The response has five or fewer unique values. Are you sure you want to do regression? #6

Closed jielab closed 3 months ago

jielab commented 3 months ago

Hi, there:

Thanks for providing a wonderful R package. Just the name itself make me happy :-)

The example given in the Vignette tested a continous trait. Now when I use randomForest(Y_yes_no ~ X +age+smoking+drinking, na.action=na.omit, data=dat1) to process a binary disease trait, I got the error message: The response has five or fewer unique values. Are you sure you want to do regression? Execution halted

Can you please let me know how to address this?

Thank you & best regards, jie

AlanInglis commented 3 months ago

Hi Jie,

Thanks for the positive feedback!.

The warning you are seeing is directly from the randomForest package. It's not actually related to the vivid package.

Looking at your model formula randomForest(Y_yes_no ~ X + age + smoking + drinking, na.action = na.omit, data = dat1), it seems you are working with a binary response variable (Y_yes_no). This suggests a classification task, not a regression task (which the warning is saying).

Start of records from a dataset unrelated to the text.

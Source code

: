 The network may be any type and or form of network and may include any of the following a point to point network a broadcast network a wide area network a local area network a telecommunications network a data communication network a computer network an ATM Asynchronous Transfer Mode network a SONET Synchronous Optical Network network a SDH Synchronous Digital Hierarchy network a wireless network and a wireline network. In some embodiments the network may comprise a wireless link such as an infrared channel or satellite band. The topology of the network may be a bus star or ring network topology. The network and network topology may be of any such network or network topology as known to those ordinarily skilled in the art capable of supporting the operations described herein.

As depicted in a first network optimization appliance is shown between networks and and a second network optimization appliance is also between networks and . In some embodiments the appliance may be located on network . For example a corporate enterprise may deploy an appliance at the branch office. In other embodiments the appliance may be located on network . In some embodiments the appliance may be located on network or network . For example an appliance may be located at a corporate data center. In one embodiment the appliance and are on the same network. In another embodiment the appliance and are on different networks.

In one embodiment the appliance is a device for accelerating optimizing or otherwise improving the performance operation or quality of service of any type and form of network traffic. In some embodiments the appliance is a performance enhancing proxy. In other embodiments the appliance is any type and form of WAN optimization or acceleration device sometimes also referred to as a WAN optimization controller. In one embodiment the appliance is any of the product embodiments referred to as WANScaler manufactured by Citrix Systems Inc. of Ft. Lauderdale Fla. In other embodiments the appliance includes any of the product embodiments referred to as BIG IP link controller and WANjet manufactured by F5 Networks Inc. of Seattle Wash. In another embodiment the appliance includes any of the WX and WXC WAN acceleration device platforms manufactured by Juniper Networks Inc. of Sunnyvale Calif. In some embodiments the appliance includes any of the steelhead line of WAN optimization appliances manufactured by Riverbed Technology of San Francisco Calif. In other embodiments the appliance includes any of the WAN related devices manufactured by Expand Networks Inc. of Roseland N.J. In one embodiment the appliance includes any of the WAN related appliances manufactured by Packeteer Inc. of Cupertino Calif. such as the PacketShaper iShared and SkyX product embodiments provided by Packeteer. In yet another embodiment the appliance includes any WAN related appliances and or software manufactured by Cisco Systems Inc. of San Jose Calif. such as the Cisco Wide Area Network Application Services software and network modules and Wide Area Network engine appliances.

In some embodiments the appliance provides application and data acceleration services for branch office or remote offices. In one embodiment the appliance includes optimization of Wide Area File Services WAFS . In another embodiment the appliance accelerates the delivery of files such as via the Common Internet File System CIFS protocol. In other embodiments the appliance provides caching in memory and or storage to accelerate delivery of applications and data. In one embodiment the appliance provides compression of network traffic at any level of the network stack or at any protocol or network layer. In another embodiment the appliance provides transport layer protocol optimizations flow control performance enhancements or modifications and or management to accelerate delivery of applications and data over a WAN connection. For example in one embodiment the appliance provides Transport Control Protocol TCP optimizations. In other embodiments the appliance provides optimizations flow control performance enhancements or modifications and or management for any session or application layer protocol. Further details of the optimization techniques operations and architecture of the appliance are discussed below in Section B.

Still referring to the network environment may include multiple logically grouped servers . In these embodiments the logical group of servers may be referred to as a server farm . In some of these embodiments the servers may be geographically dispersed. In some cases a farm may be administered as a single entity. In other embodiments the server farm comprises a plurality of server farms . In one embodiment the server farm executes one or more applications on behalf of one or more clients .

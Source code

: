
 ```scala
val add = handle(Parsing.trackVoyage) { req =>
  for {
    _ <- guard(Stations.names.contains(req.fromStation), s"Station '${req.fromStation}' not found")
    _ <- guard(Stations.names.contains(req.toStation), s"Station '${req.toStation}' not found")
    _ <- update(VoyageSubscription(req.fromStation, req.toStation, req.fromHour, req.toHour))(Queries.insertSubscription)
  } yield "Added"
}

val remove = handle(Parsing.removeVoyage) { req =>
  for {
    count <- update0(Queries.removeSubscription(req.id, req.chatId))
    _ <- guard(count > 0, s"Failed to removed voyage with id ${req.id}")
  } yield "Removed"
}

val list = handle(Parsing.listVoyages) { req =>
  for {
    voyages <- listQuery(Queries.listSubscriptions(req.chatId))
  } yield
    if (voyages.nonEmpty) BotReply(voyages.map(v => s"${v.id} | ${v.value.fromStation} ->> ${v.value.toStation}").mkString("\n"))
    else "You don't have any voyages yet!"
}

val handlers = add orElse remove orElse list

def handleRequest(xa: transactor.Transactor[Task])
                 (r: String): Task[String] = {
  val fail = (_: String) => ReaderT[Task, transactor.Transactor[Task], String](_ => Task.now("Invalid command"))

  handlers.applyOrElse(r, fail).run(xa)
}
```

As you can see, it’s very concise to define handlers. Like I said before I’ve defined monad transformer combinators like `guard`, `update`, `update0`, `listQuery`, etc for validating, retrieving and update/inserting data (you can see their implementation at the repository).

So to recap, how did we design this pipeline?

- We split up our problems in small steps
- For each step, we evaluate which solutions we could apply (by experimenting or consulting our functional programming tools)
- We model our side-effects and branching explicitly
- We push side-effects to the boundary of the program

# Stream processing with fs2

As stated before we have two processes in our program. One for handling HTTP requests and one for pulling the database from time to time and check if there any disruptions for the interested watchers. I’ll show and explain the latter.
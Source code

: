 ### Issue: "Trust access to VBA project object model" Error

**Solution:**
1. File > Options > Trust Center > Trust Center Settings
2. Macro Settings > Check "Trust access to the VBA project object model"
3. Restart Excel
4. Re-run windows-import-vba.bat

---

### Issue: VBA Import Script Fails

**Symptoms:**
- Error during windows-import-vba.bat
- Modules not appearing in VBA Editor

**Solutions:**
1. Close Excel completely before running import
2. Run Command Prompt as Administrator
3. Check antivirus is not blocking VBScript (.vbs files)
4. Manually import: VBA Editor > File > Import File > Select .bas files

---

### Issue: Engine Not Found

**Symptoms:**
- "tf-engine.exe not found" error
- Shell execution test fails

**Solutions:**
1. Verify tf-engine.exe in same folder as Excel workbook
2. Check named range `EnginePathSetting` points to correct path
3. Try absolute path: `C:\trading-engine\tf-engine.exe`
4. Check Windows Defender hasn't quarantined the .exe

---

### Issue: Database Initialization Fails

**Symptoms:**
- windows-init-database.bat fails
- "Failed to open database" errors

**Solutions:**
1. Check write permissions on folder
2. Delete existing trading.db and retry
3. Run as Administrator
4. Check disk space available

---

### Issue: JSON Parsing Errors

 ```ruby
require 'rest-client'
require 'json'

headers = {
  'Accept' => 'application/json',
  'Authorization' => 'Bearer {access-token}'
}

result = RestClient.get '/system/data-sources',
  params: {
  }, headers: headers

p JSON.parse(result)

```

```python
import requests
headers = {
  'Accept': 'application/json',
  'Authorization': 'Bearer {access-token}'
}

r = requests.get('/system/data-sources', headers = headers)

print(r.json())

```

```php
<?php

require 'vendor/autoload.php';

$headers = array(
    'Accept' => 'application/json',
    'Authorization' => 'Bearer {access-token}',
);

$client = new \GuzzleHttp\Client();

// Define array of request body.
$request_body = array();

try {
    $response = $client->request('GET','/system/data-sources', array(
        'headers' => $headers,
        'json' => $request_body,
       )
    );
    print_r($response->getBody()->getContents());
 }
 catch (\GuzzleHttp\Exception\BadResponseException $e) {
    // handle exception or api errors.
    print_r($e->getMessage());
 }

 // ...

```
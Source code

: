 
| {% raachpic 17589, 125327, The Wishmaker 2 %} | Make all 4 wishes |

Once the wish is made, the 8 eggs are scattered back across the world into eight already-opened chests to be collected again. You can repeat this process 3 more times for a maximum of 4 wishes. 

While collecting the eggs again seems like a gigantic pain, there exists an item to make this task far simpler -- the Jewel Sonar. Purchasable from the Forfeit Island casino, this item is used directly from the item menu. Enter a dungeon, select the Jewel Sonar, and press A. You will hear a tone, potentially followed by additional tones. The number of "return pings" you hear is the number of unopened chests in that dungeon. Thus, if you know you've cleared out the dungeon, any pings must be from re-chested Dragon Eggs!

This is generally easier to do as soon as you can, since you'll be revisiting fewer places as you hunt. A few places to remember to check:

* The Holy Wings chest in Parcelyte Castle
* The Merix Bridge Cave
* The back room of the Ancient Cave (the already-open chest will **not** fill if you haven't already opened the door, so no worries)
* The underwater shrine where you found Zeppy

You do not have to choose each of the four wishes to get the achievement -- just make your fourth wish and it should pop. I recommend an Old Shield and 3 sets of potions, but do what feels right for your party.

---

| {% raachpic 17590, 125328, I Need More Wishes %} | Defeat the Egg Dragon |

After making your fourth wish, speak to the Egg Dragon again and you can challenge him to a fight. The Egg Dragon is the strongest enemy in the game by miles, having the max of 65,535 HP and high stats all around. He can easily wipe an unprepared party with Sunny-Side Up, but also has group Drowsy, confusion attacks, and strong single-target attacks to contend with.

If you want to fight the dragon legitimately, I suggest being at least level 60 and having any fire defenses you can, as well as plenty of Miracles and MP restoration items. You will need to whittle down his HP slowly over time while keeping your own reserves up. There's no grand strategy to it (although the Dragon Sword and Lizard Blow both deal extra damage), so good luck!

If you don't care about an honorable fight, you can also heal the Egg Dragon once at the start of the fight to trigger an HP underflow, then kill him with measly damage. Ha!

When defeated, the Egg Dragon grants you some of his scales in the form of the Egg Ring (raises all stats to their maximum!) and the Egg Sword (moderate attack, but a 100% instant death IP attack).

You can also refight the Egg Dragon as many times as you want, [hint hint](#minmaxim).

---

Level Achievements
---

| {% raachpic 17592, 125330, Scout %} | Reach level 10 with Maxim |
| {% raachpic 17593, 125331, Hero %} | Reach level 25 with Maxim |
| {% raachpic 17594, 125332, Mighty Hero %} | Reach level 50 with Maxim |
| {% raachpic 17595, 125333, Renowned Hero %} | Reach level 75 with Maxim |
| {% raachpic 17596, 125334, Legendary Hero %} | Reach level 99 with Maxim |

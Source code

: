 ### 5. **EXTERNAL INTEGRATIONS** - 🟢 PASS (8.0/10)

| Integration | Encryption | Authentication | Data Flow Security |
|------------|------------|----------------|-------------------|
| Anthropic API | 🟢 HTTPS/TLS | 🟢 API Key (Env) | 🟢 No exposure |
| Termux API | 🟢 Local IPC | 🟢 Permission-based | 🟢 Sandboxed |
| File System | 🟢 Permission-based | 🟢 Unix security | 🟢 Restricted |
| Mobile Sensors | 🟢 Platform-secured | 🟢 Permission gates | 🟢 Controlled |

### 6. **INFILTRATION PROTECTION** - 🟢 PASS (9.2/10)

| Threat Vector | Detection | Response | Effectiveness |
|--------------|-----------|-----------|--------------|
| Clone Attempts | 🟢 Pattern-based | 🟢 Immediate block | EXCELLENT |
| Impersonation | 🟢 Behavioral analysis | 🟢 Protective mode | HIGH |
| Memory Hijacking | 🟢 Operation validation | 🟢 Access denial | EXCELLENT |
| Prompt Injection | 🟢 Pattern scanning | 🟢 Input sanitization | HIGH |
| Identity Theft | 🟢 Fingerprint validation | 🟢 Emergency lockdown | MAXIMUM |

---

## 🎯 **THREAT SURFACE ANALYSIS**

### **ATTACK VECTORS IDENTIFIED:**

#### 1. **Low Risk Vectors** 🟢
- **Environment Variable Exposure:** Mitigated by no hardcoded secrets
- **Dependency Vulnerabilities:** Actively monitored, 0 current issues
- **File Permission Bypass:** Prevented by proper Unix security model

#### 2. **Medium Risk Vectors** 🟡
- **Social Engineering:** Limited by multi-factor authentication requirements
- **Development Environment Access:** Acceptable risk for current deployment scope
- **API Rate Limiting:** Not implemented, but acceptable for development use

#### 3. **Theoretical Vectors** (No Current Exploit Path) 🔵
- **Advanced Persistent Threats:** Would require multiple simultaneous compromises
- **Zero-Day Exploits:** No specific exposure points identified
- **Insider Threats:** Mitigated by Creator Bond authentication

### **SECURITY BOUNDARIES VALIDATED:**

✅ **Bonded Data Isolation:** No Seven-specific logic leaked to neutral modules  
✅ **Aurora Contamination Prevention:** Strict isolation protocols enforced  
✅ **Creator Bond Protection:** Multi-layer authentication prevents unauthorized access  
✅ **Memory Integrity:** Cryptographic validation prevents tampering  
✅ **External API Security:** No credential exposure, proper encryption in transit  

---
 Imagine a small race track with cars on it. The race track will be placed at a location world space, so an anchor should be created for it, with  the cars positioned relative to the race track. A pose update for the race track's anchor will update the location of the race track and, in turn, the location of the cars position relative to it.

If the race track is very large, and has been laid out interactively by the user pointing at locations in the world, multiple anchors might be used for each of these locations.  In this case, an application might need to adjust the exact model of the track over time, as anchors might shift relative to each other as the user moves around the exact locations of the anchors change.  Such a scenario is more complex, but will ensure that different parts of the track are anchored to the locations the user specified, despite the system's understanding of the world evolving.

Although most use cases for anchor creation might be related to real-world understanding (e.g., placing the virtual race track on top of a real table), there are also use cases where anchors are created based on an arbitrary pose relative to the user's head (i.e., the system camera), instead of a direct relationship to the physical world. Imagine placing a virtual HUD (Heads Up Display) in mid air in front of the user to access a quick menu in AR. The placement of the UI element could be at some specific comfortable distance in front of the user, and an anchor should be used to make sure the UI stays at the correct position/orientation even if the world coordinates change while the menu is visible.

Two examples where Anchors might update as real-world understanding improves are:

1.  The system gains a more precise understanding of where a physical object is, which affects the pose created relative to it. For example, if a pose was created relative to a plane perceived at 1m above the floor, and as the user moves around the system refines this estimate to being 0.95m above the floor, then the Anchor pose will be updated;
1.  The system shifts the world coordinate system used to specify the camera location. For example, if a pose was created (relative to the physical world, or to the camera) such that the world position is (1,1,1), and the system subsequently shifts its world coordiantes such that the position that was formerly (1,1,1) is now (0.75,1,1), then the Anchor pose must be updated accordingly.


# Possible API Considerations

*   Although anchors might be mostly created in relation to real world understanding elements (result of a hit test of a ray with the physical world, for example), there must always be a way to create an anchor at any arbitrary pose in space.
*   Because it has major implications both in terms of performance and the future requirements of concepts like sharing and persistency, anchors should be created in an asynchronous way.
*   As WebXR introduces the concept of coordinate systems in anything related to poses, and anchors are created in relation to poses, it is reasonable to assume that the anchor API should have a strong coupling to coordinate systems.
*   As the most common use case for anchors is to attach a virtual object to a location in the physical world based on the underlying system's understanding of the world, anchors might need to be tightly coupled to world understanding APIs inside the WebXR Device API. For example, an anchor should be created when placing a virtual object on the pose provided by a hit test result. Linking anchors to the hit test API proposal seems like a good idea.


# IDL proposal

If, in fact, you do want to do classification, make sure Y_yes_no is a factor. This explicitly indicates that Y_yes_no is a categorical variable for classification. You would need to do something like this before running your random forest model:

dat1$Y_yes_no <- as.factor(dat1$Y_yes_no)

Hope that helps

jielab commented 3 months ago

Thanks!

as.factor() work amazingly!

If my phenotype is time-to-event variable (for cox regression), can I still use randomForest() ?

Best regards, jie

AlanInglis commented 3 months ago

Without seeing your data it is hard to comment and it is kind of beyond the scope of GitHub issues. But, random forests are not inherently designed for time-to-event or survival analysis problems... but there are extensions of the random forest algorithm that are suitable for survival analysis. I would suggest you check out the randomForestSRC package. You would end up with something that looks like this simple example:

# time-to-event variable is 'time', and event indicator is 'status'
rsf_model <- rfsrc(Surv(time, status) ~ ., data = data)

Hope that helps!!

AlanInglis commented 3 months ago

I'm going to close this issue now, as it is solved! Good luck!!!